What happens in Montreal must not stay in Montreal
As the COP27 climate convention concluded in Egypt last week, presidents and prime ministers made speeches that, for the first time, explicitly recognized links between climate and biodiversity action. The word in the halls of the meeting was that climate and biodiversity efforts “cannot fail.”
The specific GBF targets that are agreed upon at COP15 cannot be left stranded inside the convention venue. Actions will need to quickly shift from the dry atmosphere of international negotiations into national corridors of power in capitols and parliaments where specific policies are fleshed out and into government bureaucracies in every country where the implementation rubber hits the road. Work must quicken in corporate boardrooms where vast sums await allocation, in environmental groups that can help monitor success and failure, and into our homes where we live.
Maybe the most transformative piece of the biodiversity puzzle is that it shows us that nature and people are one, and that our traditional conservation vision of protecting a small portion of Earth as parks and wilderness was never going to be enough to allow us to take the rest of nature for granted. Even expanding to 30X30 begs the question "what about the other 70 percent of nature?"

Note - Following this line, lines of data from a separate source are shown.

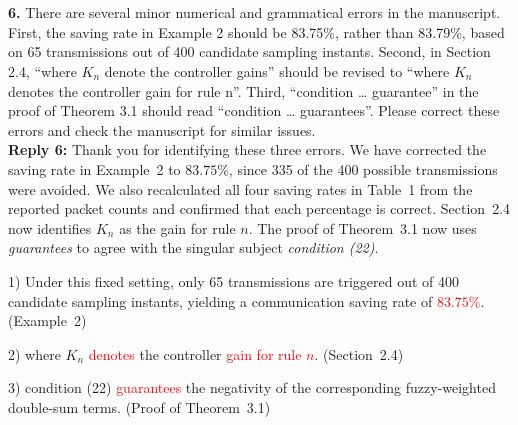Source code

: \documentclass[10pt,fleqn]{article}
\begin{document}
%
%
%
%


~\\
\\
\textbf{6.} There are several minor numerical and grammatical errors in the manuscript. First, the saving rate in Example 2 should be 83.75\%, rather than 83.79\%, based on 65 transmissions out of 400 candidate sampling instants. Second, in Section 2.4, ``where $K_n$ denote the controller gains'' should be revised to ``where $K_n$ denotes the controller gain for rule n''. Third, ``condition \ldots{} guarantee'' in the proof of Theorem 3.1 should read ``condition \ldots{} guarantees''. Please correct these errors and check the manuscript for similar issues.
\\[10pt]
\begingroup
\setlength{\parskip}{6pt}
\indent \textbf{Reply 6:} Thank you for identifying these three errors. We have corrected the saving rate in Example~2 to $83.75\%$, since 335 of the 400 possible transmissions were avoided. We also recalculated all four saving rates in Table~1 from the reported packet counts and confirmed that each percentage is correct. Section~2.4 now identifies $K_n$ as the gain for rule $n$. The proof of Theorem~3.1 now uses \emph{guarantees} to agree with the singular subject \emph{condition (22)}.\par
1) Under this fixed setting, only 65 transmissions are triggered out of 400 candidate sampling instants, yielding a communication saving rate of \textcolor{red}{$83.75\%$}. (Example~2)\par
2) where $K_n$ \textcolor{red}{denotes} the controller \textcolor{red}{gain for rule $n$}. (Section~2.4)\par
3) condition (22) \textcolor{red}{guarantees} the negativity of the corresponding fuzzy-weighted double-sum terms. (Proof of Theorem~3.1)\par
\endgroup
\end{document}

This question pushes us to step up and act personally on behalf of biodiversity. We can learn about the local ecosystems where we live and get involved with their protection. We can pay more attention to how food gets onto our table and into our bellies and make better choices given agriculture's outsize impacts on biodiversity (and climate). We can demand that politicians connect the dots between conservation, climate, and human health and well-being and then vote for them. We can do all of these things, or we can select actions where we can do our best.
We don’t need a successful COP15 to take action. But a strong GBF will bolster local and global efforts in these uncertain times. No scientist can say how much time we have left to do right by nature, but as we track upcoming events in Montreal, and put our own household biodiversity plans into action, we are about to find out.